Unless he's married and committing adultery, there is no *"sin"* here so why the heck is he removing his kakkars etc??

He's brought shame to himself if what I've heard is true, and he's previously spouted hatred about trans people, and then performs his in hypocrisy.

But really then, what message is this video really saying.  That Sikhs can't be involved in transsexual relationships?  That they can't kiss in public??


----------



## Ishna (Oct 30, 2018)

I have posted my question in the YouTube comments section.  Where civil discourse goes to die.


----------



## Inderjeet Kaur (Oct 31, 2018)

Ishna said:


> Unless he's married and committing adultery, there is no *"sin"* here so why the heck is he removing his kakkars etc??
> 
> He's brought shame to himself if what I've heard is true, and he's previously spouted hatred about trans people, and then performs his in hypocrisy.
> 
> But really then, what message is this video really saying.  That Sikhs can't be involved in transsexual relationships?  That they can't kiss in public??


I have asked myself the same questions. I don't know. This is all very confusing. Certainly, it is taboo for an Amritdhari Sikh to have sexual relations with anyone except the spouse. I think the question here becomes what is meant by "sexual relations?" I also noticed that he removed 3 of 5 kakkars. Not that I wanted to see him remove his kachera or cut his hair... 

This sort of thing concerns me in a very different way. Sikhi is not a religion/way of life that is bound by petty rules that we must split hairs over. Much is left up to the conscience of the individual Sikh. If this gentleman feels this is what he must do, fine. But please don't construe it to mean that we must accept his interpretation for all Sikhs.

I have often said that Sikhi is the only religion I know of that treats its adherents as adults. It hands us a philosophy and a very few rules and leaves the rest to our own good sense. Our Creator does not give us instructions to micromanage our lives; we are not instructed how to clean our bums after pooping.


----------



## Simranjit (Oct 31, 2018)

Logical Sikh said:


> lol, i live in AMRITSAR, PUNJAB.... I Know the Mindset of MOST sikhs in India XD
> You would Say @Harry Haller is More Sikh than Most "Granthis in DARBAR SAHIB.


My guts tell me that you are right


----------



## sukhsingh (Nov 2, 2018)

gjsingh said:


> "HarSimrenjit Singh committed a big sin within the code of conduct as an (Amritdhari) baptised Sikh.

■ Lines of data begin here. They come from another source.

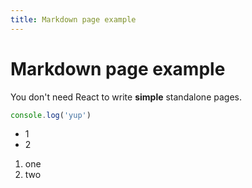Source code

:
 ```yaml
---
title: Markdown page example
---
```


# Markdown page example

You don't need React to write **simple** standalone pages.

```js
console.log('yup')

```

- 1
- 2
1. one
2. two

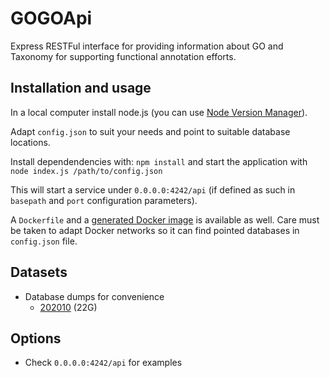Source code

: # GOGOApi

Express RESTFul interface for providing information about GO and Taxonomy for supporting functional annotation efforts.

## Installation and usage

In a local computer install node.js (you can use [Node Version Manager](https://github.com/nvm-sh/nvm)).

Adapt ```config.json``` to suit your needs and point to suitable database locations.

Install dependendencies with: ```npm install``` and start the application with ```node index.js /path/to/config.json```

This will start a service under ```0.0.0.0:4242/api``` (if defined as such in ```basepath``` and ```port``` configuration parameters).

A ```Dockerfile``` and a [generated Docker image]() is available as well. Care must be taken to adapt Docker networks so it can find pointed databases in ```config.json``` file.

## Datasets

* Database dumps for convenience
  * [202010](https://biocore.crg.eu/gogoapi/biosql-202010.sql.gz) (22G)

## Options

* Check ```0.0.0.0:4242/api``` for examples

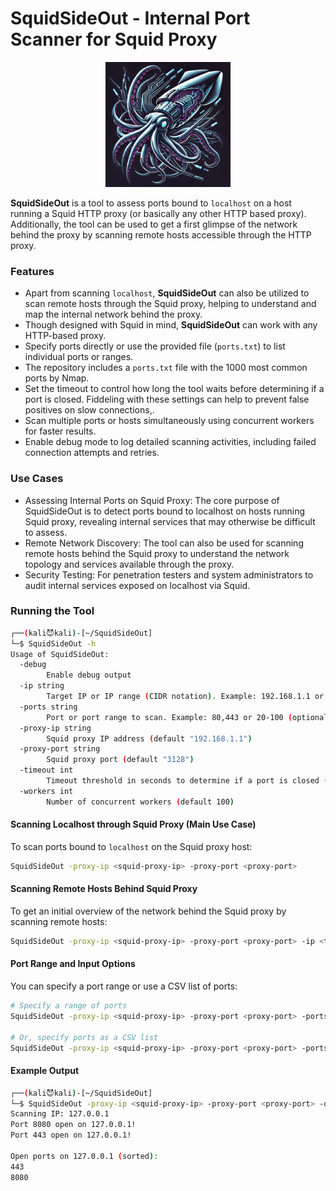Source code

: # SquidSideOut - Internal Port Scanner for Squid Proxy

<p align="center">
  <img src="/img/squidsideout.webp" width="200">
</p>

**SquidSideOut** is a tool to assess ports bound to `localhost` on a host running a Squid HTTP proxy (or basically any other HTTP based proxy). Additionally, the tool can be used to get a first glimpse of the network behind the proxy by scanning remote hosts accessible through the HTTP proxy.

###  Features

- Apart from scanning `localhost`, **SquidSideOut** can also be utilized to scan remote hosts through the Squid proxy, helping to understand and map the internal network behind the proxy.
- Though designed with Squid in mind, **SquidSideOut** can work with any HTTP-based proxy.
- Specify ports directly or use the provided file (`ports.txt`) to list individual ports or ranges.
-  The repository includes a `ports.txt` file with the 1000 most common ports by Nmap.
- Set the timeout to control how long the tool waits before determining if a port is closed. Fiddeling with these settings can help to prevent false positives on slow connections,.
- Scan multiple ports or hosts simultaneously using concurrent workers for faster results.
- Enable debug mode to log detailed scanning activities, including failed connection attempts and retries.

### Use Cases
- Assessing Internal Ports on Squid Proxy: The core purpose of SquidSideOut is to detect ports bound to localhost on hosts running Squid proxy, revealing internal services that may otherwise be difficult to assess.
- Remote Network Discovery: The tool can also be used for scanning remote hosts behind the Squid proxy to understand the network topology and services available through the proxy.
- Security Testing: For penetration testers and system administrators to audit internal services exposed on localhost via Squid.

### Running the Tool

```sh
┌──(kali😈kali)-[~/SquidSideOut]
└─$ SquidSideOut -h
Usage of SquidSideOut:
  -debug
        Enable debug output
  -ip string
        Target IP or IP range (CIDR notation). Example: 192.168.1.1 or 192.168.1.0/24 (default "127.0.0.1")
  -ports string
        Port or port range to scan. Example: 80,443 or 20-100 (optional, defaults to ports.txt)
  -proxy-ip string
        Squid proxy IP address (default "192.168.1.1")
  -proxy-port string
        Squid proxy port (default "3128")
  -timeout int
        Timeout threshold in seconds to determine if a port is closed (default 5)
  -workers int
        Number of concurrent workers (default 100)
```


#### Scanning Localhost through Squid Proxy (Main Use Case)

To scan ports bound to `localhost` on the Squid proxy host:

```sh
SquidSideOut -proxy-ip <squid-proxy-ip> -proxy-port <proxy-port>
```
#### Scanning Remote Hosts Behind Squid Proxy

To get an initial overview of the network behind the Squid proxy by scanning remote hosts:

```sh
SquidSideOut -proxy-ip <squid-proxy-ip> -proxy-port <proxy-port> -ip <target-ip/cidr>
```

#### Port Range and Input Options
You can specify a port range or use a CSV list of ports:

```sh
# Specify a range of ports
SquidSideOut -proxy-ip <squid-proxy-ip> -proxy-port <proxy-port> -ports 80-8080

# Or, specify ports as a CSV list
SquidSideOut -proxy-ip <squid-proxy-ip> -proxy-port <proxy-port> -ports 22,80,443
```

#### Example Output

```sh
┌──(kali😈kali)-[~/SquidSideOut]
└─$ SquidSideOut -proxy-ip <squid-proxy-ip> -proxy-port <proxy-port> -debug
Scanning IP: 127.0.0.1
Port 8080 open on 127.0.0.1!
Port 443 open on 127.0.0.1!

Open ports on 127.0.0.1 (sorted):
443
8080
```

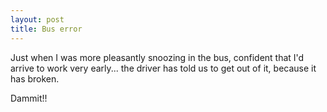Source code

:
 ```yaml
---
layout: post
title: Bus error
---
```


Just when I was more pleasantly snoozing in the bus, confident that I'd arrive to work very early... the driver has told us to get out of it, because it has broken. 

Dammit!!
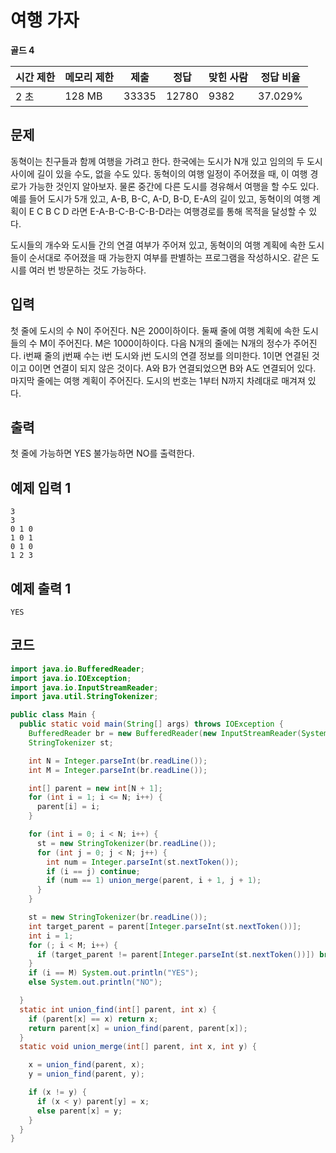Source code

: # 여행 가자 

**골드 4**

|시간 제한	|메모리 제한|	제출|	정답	|맞힌 사람	|정답 비율|
|---|---|---|---|---|---|
|2 초	|128 MB	|33335	|12780|	9382	|37.029%|

## 문제

동혁이는 친구들과 함께 여행을 가려고 한다. 한국에는 도시가 N개 있고 임의의 두 도시 사이에 길이 있을 수도, 없을 수도 있다. 동혁이의 여행 일정이 주어졌을 때, 이 여행 경로가 가능한 것인지 알아보자. 물론 중간에 다른 도시를 경유해서 여행을 할 수도 있다. 예를 들어 도시가 5개 있고, A-B, B-C, A-D, B-D, E-A의 길이 있고, 동혁이의 여행 계획이 E C B C D 라면 E-A-B-C-B-C-B-D라는 여행경로를 통해 목적을 달성할 수 있다.

도시들의 개수와 도시들 간의 연결 여부가 주어져 있고, 동혁이의 여행 계획에 속한 도시들이 순서대로 주어졌을 때 가능한지 여부를 판별하는 프로그램을 작성하시오. 같은 도시를 여러 번 방문하는 것도 가능하다.

## 입력 

첫 줄에 도시의 수 N이 주어진다. N은 200이하이다. 둘째 줄에 여행 계획에 속한 도시들의 수 M이 주어진다. M은 1000이하이다. 다음 N개의 줄에는 N개의 정수가 주어진다. i번째 줄의 j번째 수는 i번 도시와 j번 도시의 연결 정보를 의미한다. 1이면 연결된 것이고 0이면 연결이 되지 않은 것이다. A와 B가 연결되었으면 B와 A도 연결되어 있다. 마지막 줄에는 여행 계획이 주어진다. 도시의 번호는 1부터 N까지 차례대로 매겨져 있다.

## 출력 

첫 줄에 가능하면 YES 불가능하면 NO를 출력한다.

## 예제 입력 1

```
3
3
0 1 0
1 0 1
0 1 0
1 2 3
```

## 예제 출력 1

```
YES
```

## 코드 

```java
import java.io.BufferedReader;
import java.io.IOException;
import java.io.InputStreamReader;
import java.util.StringTokenizer;

public class Main {
  public static void main(String[] args) throws IOException {
    BufferedReader br = new BufferedReader(new InputStreamReader(System.in));
    StringTokenizer st;

    int N = Integer.parseInt(br.readLine());
    int M = Integer.parseInt(br.readLine());

    int[] parent = new int[N + 1];
    for (int i = 1; i <= N; i++) {
      parent[i] = i;
    }

    for (int i = 0; i < N; i++) {
      st = new StringTokenizer(br.readLine());
      for (int j = 0; j < N; j++) {
        int num = Integer.parseInt(st.nextToken());
        if (i == j) continue;
        if (num == 1) union_merge(parent, i + 1, j + 1);
      }
    }

    st = new StringTokenizer(br.readLine());
    int target_parent = parent[Integer.parseInt(st.nextToken())];
    int i = 1;
    for (; i < M; i++) {
      if (target_parent != parent[Integer.parseInt(st.nextToken())]) break;
    }
    if (i == M) System.out.println("YES");
    else System.out.println("NO");

  }
  static int union_find(int[] parent, int x) {
    if (parent[x] == x) return x;
    return parent[x] = union_find(parent, parent[x]);
  }
  static void union_merge(int[] parent, int x, int y) {

    x = union_find(parent, x);
    y = union_find(parent, y);

    if (x != y) {
      if (x < y) parent[y] = x;
      else parent[x] = y;
    }
  }
}
```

He very bravely accepted his mistake and decided to broadcast his apology as many in our community were hurt by his actions."
> 
> 
> 
> ...


This is a ridiculous video.. It does absolutely nothing to address the issue.. He apologises to the panth for his 'kurehit'.. But he doesn't tell us what it is that he did.. The people next to him who are 'officiating' should explain what it is that he did that warrants this action..
The whole thing is a sham..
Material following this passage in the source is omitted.